Decisão · STJ

STJ REsp 2119079

Rel. BENEDITO GONÇALVESjulgado em 2024-01-26publicado em 2024-09-25
TRIBUTÁRIO
PROCESSUAL CIVIL. AGRAVO INTERNO NO RECURSO ESPECIAL. NÃO INDICAÇÃO DE DISPOSITIVO DE LEI FEDERAL SUPOSTAMENTE VIOLADO. SÚMULA 284/STF. 1. Tendo o recurso sido interposto contra acórdão publicado na vigência do CPC/2015, devem ser exigidos os requisitos de admissibilidade na forma nele prevista, conforme Enunciado Administrativo n. 3/2016/STJ. 2. A não indicação no recurso especial do normativo supostamente violado reflete carência de argumentação e conduz ao não conhecimento do recurso, pois não permite a exata compreensão da controvérsia. Incidência da Súmula 284/STF. 3. Agravo interno não provido. RELATÓRIO O SENHOR MINISTRO BENEDITO GONÇALVES (Relator): Trata-se de agravo interno interposto contra decisão da Presidência do STJ que não conheceu do recurso especial em vista da incidência da Súmula 280/STF. O agravante alega que "(..) o recurso especial indica expressamente o dispositivo legal malferido, qual seja, o art. 39 da Lei 9.250/95." (fl. 305).
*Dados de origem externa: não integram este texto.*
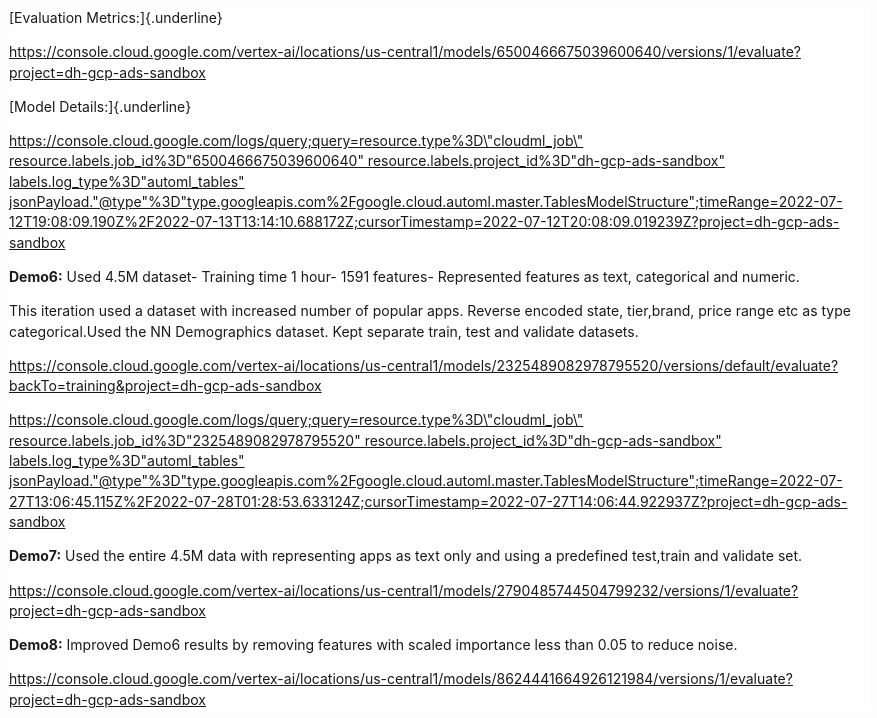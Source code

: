 [Evaluation Metrics:]{.underline}

<https://console.cloud.google.com/vertex-ai/locations/us-central1/models/6500466675039600640/versions/1/evaluate?project=dh-gcp-ads-sandbox>

[Model Details:]{.underline}

[https://console.cloud.google.com/logs/query;query=resource.type%3D\"cloudml_job\"
resource.labels.job_id%3D\"6500466675039600640\"
resource.labels.project_id%3D\"dh-gcp-ads-sandbox\"
labels.log_type%3D\"automl_tables\"
jsonPayload.\"@type\"%3D\"type.googleapis.com%2Fgoogle.cloud.automl.master.TablesModelStructure\";timeRange=2022-07-12T19:08:09.190Z%2F2022-07-13T13:14:10.688172Z;cursorTimestamp=2022-07-12T20:08:09.019239Z?project=dh-gcp-ads-sandbox](https://console.cloud.google.com/logs/query;query=resource.type%3D%22cloudml_job%22%20resource.labels.job_id%3D%226500466675039600640%22%20resource.labels.project_id%3D%22dh-gcp-ads-sandbox%22%20labels.log_type%3D%22automl_tables%22%20jsonPayload.%22@type%22%3D%22type.googleapis.com%2Fgoogle.cloud.automl.master.TablesModelStructure%22;timeRange=2022-07-12T19:08:09.190Z%2F2022-07-13T13:14:10.688172Z;cursorTimestamp=2022-07-12T20:08:09.019239Z?project=dh-gcp-ads-sandbox)

**Demo6:** Used 4.5M dataset- Training time 1 hour- 1591 features-
Represented features as text, categorical and numeric.

This iteration used a dataset with increased number of popular apps.
Reverse encoded state, tier,brand, price range etc as type
categorical.Used the NN Demographics dataset. Kept separate train, test
and validate datasets.

<https://console.cloud.google.com/vertex-ai/locations/us-central1/models/2325489082978795520/versions/default/evaluate?backTo=training&project=dh-gcp-ads-sandbox>

[https://console.cloud.google.com/logs/query;query=resource.type%3D\"cloudml_job\"
resource.labels.job_id%3D\"2325489082978795520\"
resource.labels.project_id%3D\"dh-gcp-ads-sandbox\"
labels.log_type%3D\"automl_tables\"
jsonPayload.\"@type\"%3D\"type.googleapis.com%2Fgoogle.cloud.automl.master.TablesModelStructure\";timeRange=2022-07-27T13:06:45.115Z%2F2022-07-28T01:28:53.633124Z;cursorTimestamp=2022-07-27T14:06:44.922937Z?project=dh-gcp-ads-sandbox](https://console.cloud.google.com/logs/query;query=resource.type%3D%22cloudml_job%22%20resource.labels.job_id%3D%222325489082978795520%22%20resource.labels.project_id%3D%22dh-gcp-ads-sandbox%22%20labels.log_type%3D%22automl_tables%22%20jsonPayload.%22@type%22%3D%22type.googleapis.com%2Fgoogle.cloud.automl.master.TablesModelStructure%22;timeRange=2022-07-27T13:06:45.115Z%2F2022-07-28T01:28:53.633124Z;cursorTimestamp=2022-07-27T14:06:44.922937Z?project=dh-gcp-ads-sandbox)

**Demo7:** Used the entire 4.5M data with representing apps as text only
and using a predefined test,train and validate set.

<https://console.cloud.google.com/vertex-ai/locations/us-central1/models/2790485744504799232/versions/1/evaluate?project=dh-gcp-ads-sandbox>

**Demo8:** Improved Demo6 results by removing features with scaled
importance less than 0.05 to reduce noise.

<https://console.cloud.google.com/vertex-ai/locations/us-central1/models/8624441664926121984/versions/1/evaluate?project=dh-gcp-ads-sandbox>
Transcreve trecho do seu recurso especial a fim de comprovar a alegação e conclui: "Portanto, deve ser reformada a r. decisão recorrida, pois o recurso especial atende a todos os pressupostos de admissibilidade, ao demonstrar a divergência jurisprudencial em torno do art. 39, da Lei Federal n. 9.250/95." (fl. 307). Sem impugnação. É o relatório. EMENTA PROCESSUAL CIVIL. AGRAVO INTERNO NO RECURSO ESPECIAL. NÃO INDICAÇÃO DE DISPOSITIVO DE LEI FEDERAL SUPOSTAMENTE VIOLADO. SÚMULA 284/STF. 1. Tendo o recurso sido interposto contra acórdão publicado na vigência do CPC/2015, devem ser exigidos os requisitos de admissibilidade na forma nele prevista, conforme Enunciado Administrativo n. 3/2016/STJ. 2. A não indicação no recurso especial do normativo supostamente violado reflete carência de argumentação e conduz ao não conhecimento do recurso, pois não permite a exata compreensão da controvérsia. Incidência da Súmula 284/STF. 3. Agravo interno não provido.